Columbia is ready to start building its new campus in Manhattanville, University President Lee Bollinger said at the first plenary meeting of the University Senate on Friday.
The status of the construction in West Harlem was just one of many campus topics raised at the meeting—which included discussions of a possible new graduate student center and the controversial results of a salary equity study for research officers.
Bollinger addressed the senate—composed of administrators, faculty, students and other affiliates that together make policies on issues affecting the entire University or more than one school—by first presenting the status of some of Columbia’s biggest projects.
The new Northwest Corner Building at the corner of Broadway and 120th is in the process of opening, and the plans for Manhattanville are essentially complete, Bollinger, who sits on the University Senate’s executive committee, said.
After recalling the New York State Court of Appeals ruling over the summer that declared the use of eminent domain constitutional for the Manhattanville expansion, Bollinger said, “We are ready to begin creating the new campus in Manhattanville.”
The first building of the new campus will be the Jerome L. Greene Science Center for mind, brain, and behavior studies.
In total, Bollinger said the Manhattanville expansion—which he foresees will take 30 to 50 years to complete—should cost $7 billion to $10 billion.
“If we can get this campus ready to go … then we’ll leave it to future generations to decide how to do it,” he said, adding that the campus is now “99 percent completed and ready to go.”

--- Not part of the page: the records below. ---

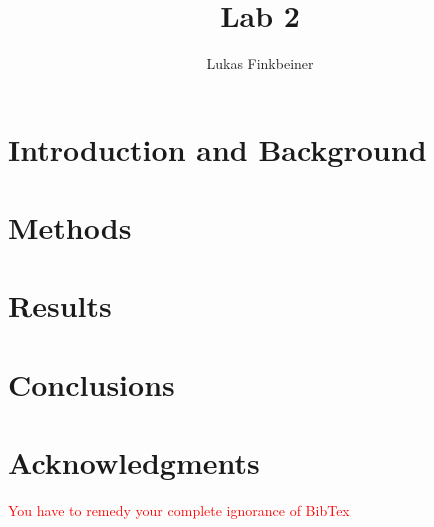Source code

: \documentclass[a4paper]{article}
\title{Lab 2}
\author{Lukas Finkbeiner}
\begin{document}
\maketitle

\begin{abstract}


\end{abstract}


\section{Introduction and Background}

\section{Methods}

\section{Results}

\section{Conclusions}

\section{Acknowledgments}

\textcolor{red}{You have to remedy your complete ignorance of BibTex}
\end{document}
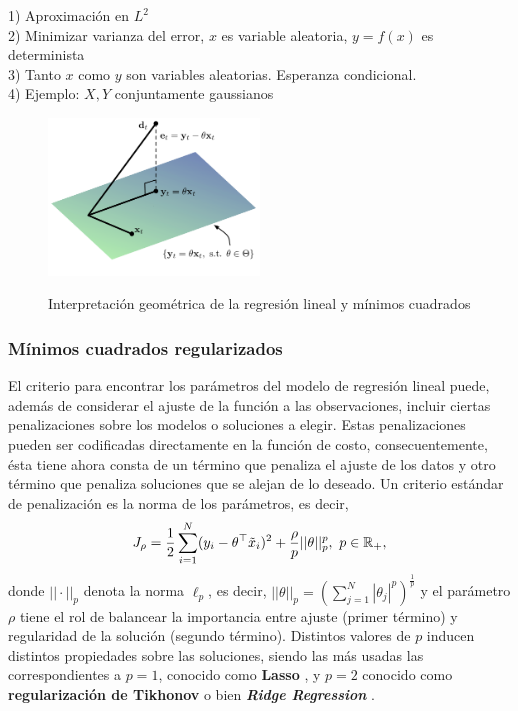 \begin{mdframed}[style=pendiente, frametitle={\center ¿Por qué usamos el criterio de mínimos cuadrados?}]
1) Aproximación en $L^2$\\
2) Minimizar varianza del error, $x$ es variable aleatoria, $y=f(x)$ es determinista\\
3) Tanto $x$ como $y$ son variables aleatorias. Esperanza condicional.\\
4) Ejemplo: $X,Y$ conjuntamente gaussianos

	
\end{mdframed}


\begin{figure}[ht]
	\centering
	\includegraphics[width=0.5\textwidth]{img/projection.pdf}\\
	\caption{Interpretación geométrica de la regresión lineal y mínimos cuadrados}
	\label{fig:projection}
\end{figure}


\subsubsection{Mínimos cuadrados regularizados} %
\label{ssub:min_cuad_reg}

El criterio para encontrar los parámetros del modelo de regresión lineal puede, además de considerar el ajuste de la función a las observaciones, incluir ciertas penalizaciones sobre los modelos o soluciones a elegir. Estas penalizaciones pueden ser codificadas directamente en la función de costo, consecuentemente, ésta tiene ahora consta de un término que penaliza el ajuste de los datos y otro término que penaliza soluciones que se alejan de lo deseado. Un criterio estándar de penalización es la norma de los parámetros, es decir, 
\begin{equation}
	J_\rho = \frac{1}{2}\sum_{i=1}^N(y_i-\theta^
	\top \tilde{x}_i)^2 + \frac{\rho}{p}||\theta||_p^p,\ p\in{\mathbb R}_+,
	\label{eq:reg_least_squares}
\end{equation} 
donde $||\cdot||_p$ denota la norma $\ell_p$, es decir, $||\theta||_p=\left(\sum_{j=1}^N|\theta_j|^p\right)^\frac{1}{p}$ y el parámetro $\rho$ tiene el rol de balancear la importancia entre ajuste (primer término) y regularidad de la solución (segundo término). Distintos valores de $p$ inducen distintos propiedades sobre las soluciones, siendo las más usadas las correspondientes a $p=1$, conocido como \textbf{Lasso} \cite{tibshirani_1996}, y $p=2$ conocido como \textbf{regularización de Tikhonov} \cite{tikhonov_arsenin_1977} o bien \textbf{\emph{Ridge Regression}} \cite{hoerl_kennard_1970}.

Bollinger also gave updated figures for the capital campaign, the University’s initiative to raise $4 billion by December 2011.
Currently at $3.8 billion, Bollinger said, “We will meet the goal of $4 billion probably by the end of this calendar year—a year early.”

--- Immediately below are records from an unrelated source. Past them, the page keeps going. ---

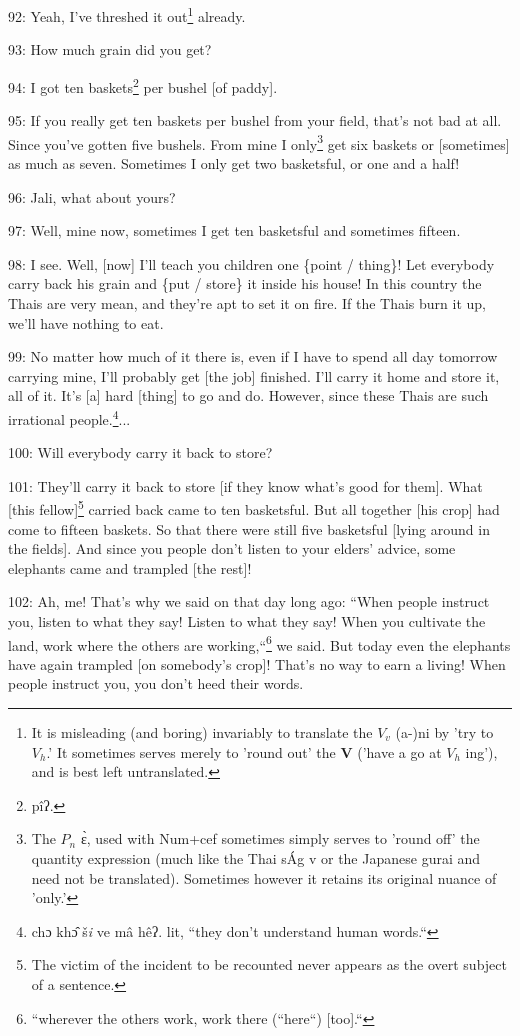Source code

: 92: Yeah, I've threshed it out\footnote{It is misleading (and boring) invariably to translate the $V_v$ (a-)ni by 'try to $V_h$.' It sometimes serves merely to 'round out' the \textbf{V} ('have a go at $V_h$ ing'), and is best left untranslated.} already.

93: How much grain did you get?

94: I got ten baskets\footnote{pîʔ.} per bushel [of paddy].

95: If you really get ten baskets per bushel from your field, that's not bad at
all. Since you've gotten five bushels. From mine I only\footnote{The $P_n$ ɛ̀, used with Num+cef sometimes simply serves to 'round off' the quantity expression (much like the Thai sÁg v or the Japanese gurai and need not be translated). Sometimes however it retains its original nuance of 'only.'} get six baskets or
[sometimes] as much as seven. Sometimes I only get two basketsful, or one and a
half!

96: Jali, what about yours?

97: Well, mine now, sometimes I get ten basketsful and sometimes fifteen.

98: I see. Well, [now] I'll teach you children one \{point / thing\}! Let everybody
carry back his grain and \{put / store\} it inside his house! In this country the
Thais are very mean, and they're apt to set it on fire. If the Thais burn it up,
we'll have nothing to eat.

99: No matter how much of it there is, even if I have to spend all day tomorrow
carrying mine, I'll probably get [the job] finished. I'll carry it home and store
it, all of it. It's [a] hard [thing] to go and do. However, since these Thais are
such irrational people.\footnote{chɔ khɔ̂ š\emph{i} ve mâ hêʔ. lit, ``they don't understand human words.``}...

100: Will everybody carry it back to store?

101: They'll carry it back to store [if they know what's good for them]. What [this
fellow]\footnote{The victim of the incident to be recounted never appears as the overt subject of a sentence.}\textbf{  }carried back came to ten basketsful. But all together [his
crop] had come to fifteen baskets. So that there were still five basketsful [lying
around in the fields]. And since you people don't listen to your elders' advice,
some elephants came and trampled [the rest]!

102: Ah, me! That's why we said on that day long ago: ``When people instruct
you, listen to what they say! Listen to what they say! When you cultivate the land,
work where the others are working,``\footnote{``wherever the others work, work there (``here``) [too].``} we said. But today even the elephants
have again trampled [on somebody's crop]! That's no way to earn a living! When
people instruct you, you don't heed their words.

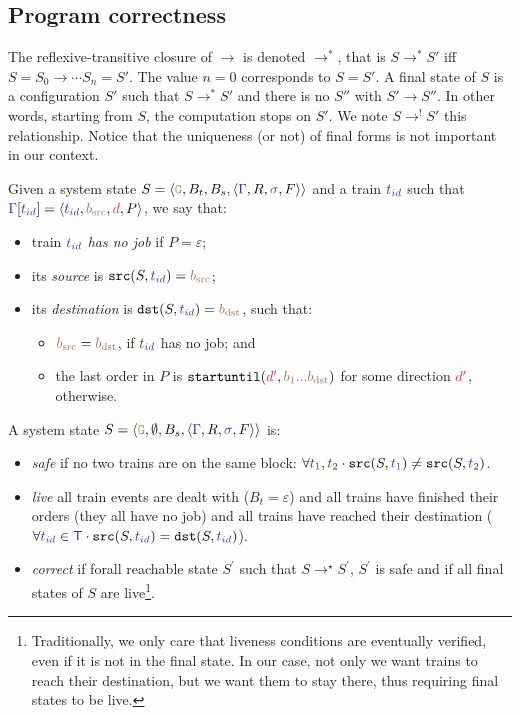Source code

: \documentclass[runningheads]{llncs}
\newcommand{\tuple}[1]{\ensuremath{\langle #1\rangle}}
\newcommand{\dirFmt}[1]{{\color{dircolor} #1}}
\newcommand{\posFmt}[1]{{\color{poscolor}{#1}}}
\newcommand{\bid}[1]{\ensuremath{\posFmt{b_{#1}}}}
\newcommand{\swFmt}[1]{{\color{swcolor}{#1}}}
\newcommand{\switches}{\ensuremath{\swFmt{\sigma}}}
\newcommand{\trainFmt}[1]{{\color{traincolor} #1}}
\newcommand{\trainSeq}{\ensuremath{\trainFmt{\Gamma}}\xspace}
\newcommand{\trains}{{\trainFmt{\mathsf{T}}}}
\newcommand{\tid}[1]{\ensuremath{\trainFmt{t_{#1}}}}
\newcommand{\su}[2]{{\mbox{$\mathtt{startuntil}(\dirFmt{#1}, \posFmt{#2})$}}\xspace}
\newcommand{\emptyTrainProg}{\varepsilon}
\newcommand{\regulator}{\ensuremath{R}}
\newcommand{\signals}{\ensuremath{F}}
\newcommand{\stateTuple}[4]{\tuple{#1, #2, #3, #4}}
\newcommand{\guardFmt}[1]{{\color{guardcolor} \ensuremath{\mathtt{#1}}}}
\newcommand{\guardG}{\guardFmt{G}}
\newcommand{\bufferFmt}[1]{#1}
\newcommand{\emptyList}{\ensuremath{\varepsilon}}
\newcommand{\bufTrain}{\ensuremath{\bufferFmt{B_t}}\xspace}
\newcommand{\bufSig}{\ensuremath{\bufferFmt{B_s}}\xspace}
\newcommand{\reduces}{\ensuremath{\rightarrow}}
\newcommand{\redTuple}[4]{\ensuremath{\tuple{#1, \bufferFmt{#2}, \bufferFmt{#3}, #4}}}
\begin{document}
\subsection{Program correctness}

The reflexive-transitive closure of $\reduces$ is denoted $\reduces^*$, that is $S \reduces^* S'$ iff $S =S_0 \reduces \cdots S_n = S'$. The value $n = 0$ corresponds to $S = S'$.  A final state of $S$ is a configuration $S'$ such that $S \reduces^* S'$ and there is no $S''$ with $S' \reduces S''$. In other words, starting from $S$, the computation stops on $S'$. We note $S \reduces^! S'$ this relationship. Notice that the uniqueness (or not) of final forms is not important in our context.

Given a system state  $S = \redTuple{\guardG}{\bufTrain}{\bufSig}{\stateTuple{\trainSeq{}}{\regulator}{\switches}{\signals}}$ and a train $\tid{id}$ such that $\trainSeq[\tid{id}] = \tuple{\tid{id}, \bid{\text{src}}, \dirFmt{d}, P}$, we say that:
\begin{itemize}
	\item train \tid{id} \emph{has no job} if $P = \emptyTrainProg$;
	\item its \emph{source} is $\mathtt{src}(S, \tid{id}) = \bid{\text{src}}$;
	\item its \emph{destination} is $\mathtt{dst}(S, \tid{id}) = \bid{\text{dst}}$, such that:
	\begin{itemize}
		\item $\bid{\text{src}} = \bid{\text{dst}}$, if \tid{id} has no job; and
		\item the last order in $P$ is $\su{d^\prime}{\bid{1}...\bid{\text{dst}}}$ for some direction $\dirFmt{d^\prime}$, otherwise.
	\end{itemize}
\end{itemize}

A system state $S = \redTuple{\guardG}{\emptyset}{\bufSig}{\stateTuple{\trainSeq{}}{\regulator}{\switches}{\signals}}$ is:
\begin{itemize}
	\item\emph{safe} if no two trains are on the same block: $\forall \tid{1}, \tid{2}\cdot \mathtt{src}(S, \tid{1}) \neq \mathtt{src}(S, \tid{2})$.
	\item\emph{live} all train events are dealt with ($\bufTrain = \emptyList$) and all trains have finished their orders (they all have no job) and all trains have reached their destination ($\forall \tid{id}\in\trains\cdot \mathtt{src}(S, \tid{id}) = \mathtt{dst}(S, \tid{id})$).
	\item \emph{correct} if forall reachable state $S^\prime$ such that $S\reduces^\star S^\prime$, $S^\prime$ is safe and if all final states of $S$ are live\footnote{Traditionally, we only care that liveness conditions are eventually verified, even if it is not in the final state. In our case, not only we want trains to reach their destination, but we want them to stay there, thus requiring final states to be live.}.
\end{itemize}
\end{document}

After Bollinger’s remarks, Tao Tan, Business ’11, CC ’07, and chair of the Student Affairs Committee, presented a recommendation for an interim graduate student center on campus.

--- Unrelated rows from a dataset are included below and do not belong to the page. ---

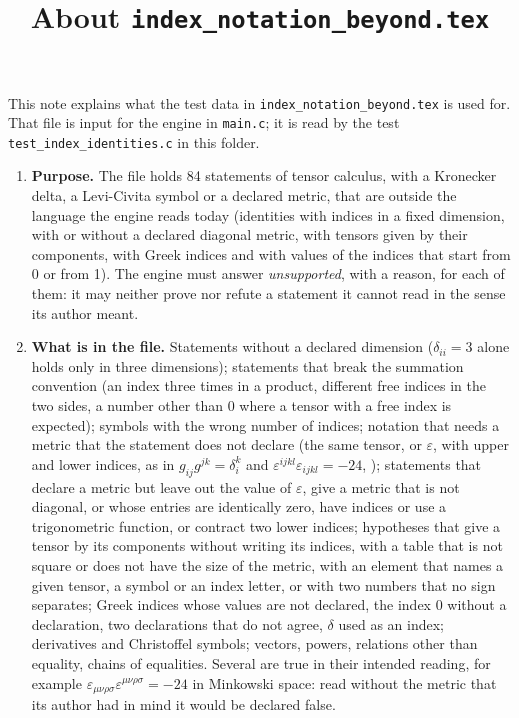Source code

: \documentclass[11pt,a4paper]{article}
\title{About \texttt{index\_notation\_beyond.tex}}
\author{}
\date{}
\begin{document}
\maketitle
This note explains what the test data in \texttt{index\_notation\_beyond.tex} is used for. That file is input for the engine in \texttt{main.c}; it is read by the test \texttt{test\_index\_identities.c} in this folder.

\begin{enumerate}
\item \textbf{Purpose.} The file holds 84 statements of tensor calculus, with a Kronecker delta, a Levi-Civita symbol or a declared metric, that are outside the language the engine reads today (identities with indices in a fixed dimension, with or without a declared diagonal metric, with tensors given by their components, with Greek indices and with values of the indices that start from 0 or from 1). The engine must answer \emph{unsupported}, with a reason, for each of them: it may neither prove nor refute a statement it cannot read in the sense its author meant.

\item \textbf{What is in the file.} Statements without a declared dimension ($\delta_{ii} = 3$ alone holds only in three dimensions); statements that break the summation convention (an index three times in a product, different free indices in the two sides, a number other than $0$ where a tensor with a free index is expected); symbols with the wrong number of indices; notation that needs a metric that the statement does not declare (the same tensor, or $\varepsilon$, with upper and lower indices, as in $g_{ij} g^{jk} = \delta_{i}^{k}$ and $\varepsilon^{ijkl}\varepsilon_{ijkl} = -24$, ); statements that declare a metric but leave out the value of $\varepsilon$, give a metric that is not diagonal, or whose entries are identically zero, have indices or use a trigonometric function, or contract two lower indices; hypotheses that give a tensor by its components without writing its indices, with a table that is not square or does not have the size of the metric, with an element that names a given tensor, a symbol or an index letter, or with two numbers that no sign separates; Greek indices whose values are not declared, the index $0$ without a declaration, two declarations that do not agree, $\delta$ used as an index; derivatives and Christoffel symbols; vectors, powers, relations other than equality, chains of equalities. Several are true in their intended reading, for example $\varepsilon_{\mu\nu\rho\sigma}\varepsilon^{\mu\nu\rho\sigma} = -24$ in Minkowski space: read without the metric that its author had in mind it would be declared false.


\end{enumerate}
\end{document}
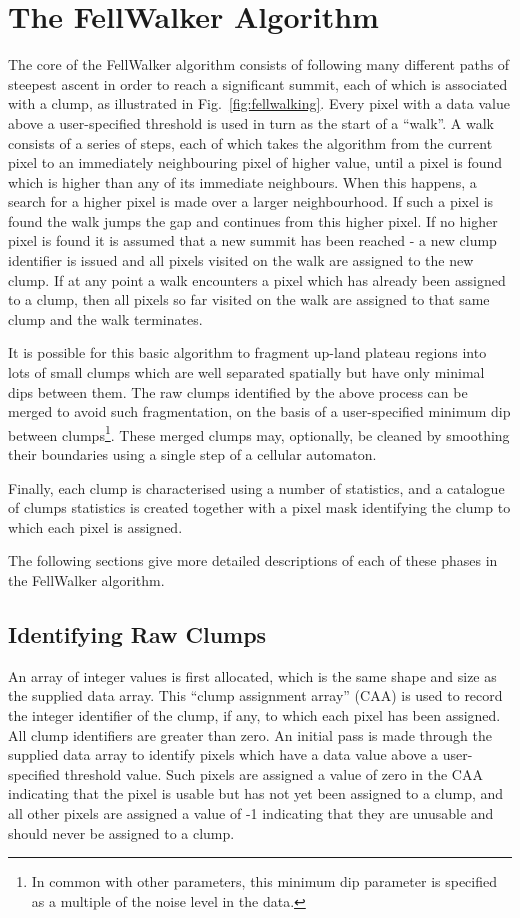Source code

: \documentclass[final,authoryear,5p,times,twocolumn]{elsarticle}
\begin{document}
\section{The FellWalker Algorithm}

The core of the FellWalker algorithm consists of following many different
paths of steepest ascent in order to reach a significant summit, each of
which is associated with a clump, as illustrated in Fig.~\ref{fig:fellwalking}.
Every pixel with a data value above a user-specified threshold is used in
turn as the start of a ``walk''. A walk consists of a series of steps,
each of which takes the algorithm from the current pixel to an immediately
neighbouring pixel of higher value, until a pixel is found which is
higher than any of its immediate neighbours. When this happens, a search
for a higher pixel is made over a larger neighbourhood. If such a pixel
is found the walk jumps the gap and continues from this higher pixel. If no
higher pixel is found it is assumed that a new summit has been reached -
a new clump identifier is issued and all pixels visited on the walk are
assigned to the new clump. If at any point a walk encounters a pixel
which has already been assigned to a clump, then all pixels so far
visited on the walk are assigned to that same clump and the walk
terminates.

It is possible for this basic algorithm to fragment up-land plateau
regions into lots of small clumps which are well separated spatially but
have only minimal dips between them. The raw clumps identified by the above
process can be merged to avoid such fragmentation, on the basis of a
user-specified minimum dip between clumps\footnote{In common with other
parameters, this minimum dip parameter is specified as a multiple of the
noise level in the data.}. These merged clumps may,
optionally, be cleaned by smoothing their boundaries using a single step
of a cellular automaton.

Finally, each clump is characterised using a number of statistics, and a
catalogue of clumps statistics is created together with a pixel mask
identifying the clump to which each pixel is assigned.

The following sections give more detailed descriptions of each of these
phases in the FellWalker algorithm.

\subsection{Identifying Raw Clumps}
\label{sec:raw}
An array of integer values is first allocated, which is the same shape
and size as the supplied data array. This ``clump assignment array''
(CAA) is used to record the integer identifier of the clump, if any, to
which each pixel has been assigned. All clump identifiers are greater
than zero. An initial pass is made through the supplied data array to
identify pixels which have a data value above a user-specified threshold
value. Such pixels are assigned a value of zero in the CAA indicating
that the pixel is usable but has not yet been assigned to a clump, and
all other pixels are assigned a value of -1 indicating that they are
unusable and should never be assigned to a clump.
\end{document}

Tan argued that interdisciplinary research and scholarship is of increasing importance and that a graduate student center would allow for more interaction between students in different fields.
The departmental lounges around campus vary widely in quality and are often out of proportion to the population they serve, he said. He also noted that the graduate faculty lounges are often unavailable to the students, as they close at 5 p.m. on weekdays and are not open on the weekends.
“All of the faculty we approached, all of them, agreed to give a statement of support for the graduate student center,” Tan said.
Carlos Alonso, dean of the Graduate School of Arts and Sciences, also spoke in favor of this proposal.
“I am a firm believer in the need of a graduate center of some sort,” Alonso said, adding that such a center would allow the various fields to “engage in that type of rethinking of the practices that sustain the fields that we represent.”
Although Alonso emphasized that the proposal is just for an interim center, he said, “I’m sure in the long run there will be purpose to construct a building for this purpose.”
The University Senate unanimously passed a recommendation, not a resolution, in support of the center, indicating that it is in favor of the proposal but is not making it official policy.
Another key issue that emerged in the meeting was that of a salary equity study for research officers— initiated four years ago by the administration at the request of the Research Officers Committee and the Committee on the Status of Women—was finally completed this year, said Daniel Savin, chair of the ROC.
The study showed discrepancies in the salaries of males and females at the University.
“They [the administration] found a number of statistically significant salary differences,” he said, especially among starting salaries.
An ROC report on the issue reads, “At the Provost’s request, the Executive Vice President for Health Science, the Executive Vice President of Arts and Sciences, the deans of the Morningside professional schools, and the director of the Earth Institute are now reviewing their process for setting salaries.”
Another ROC concern raised by Savin was the administrative task force created last spring to explore fringe benefits (employee benefits) at the University.
“We were disappointed at the lack of senate representation on the task force on fringe benefits,” Savin said. The 27-member task force includes four faculty senators.
“The ROC wishes to express its disappointment with this approach, which effectively bypasses the elected body that is charged to make policy on issues, such as fringe benefits, that affect the entire university or more than one school,” the report read.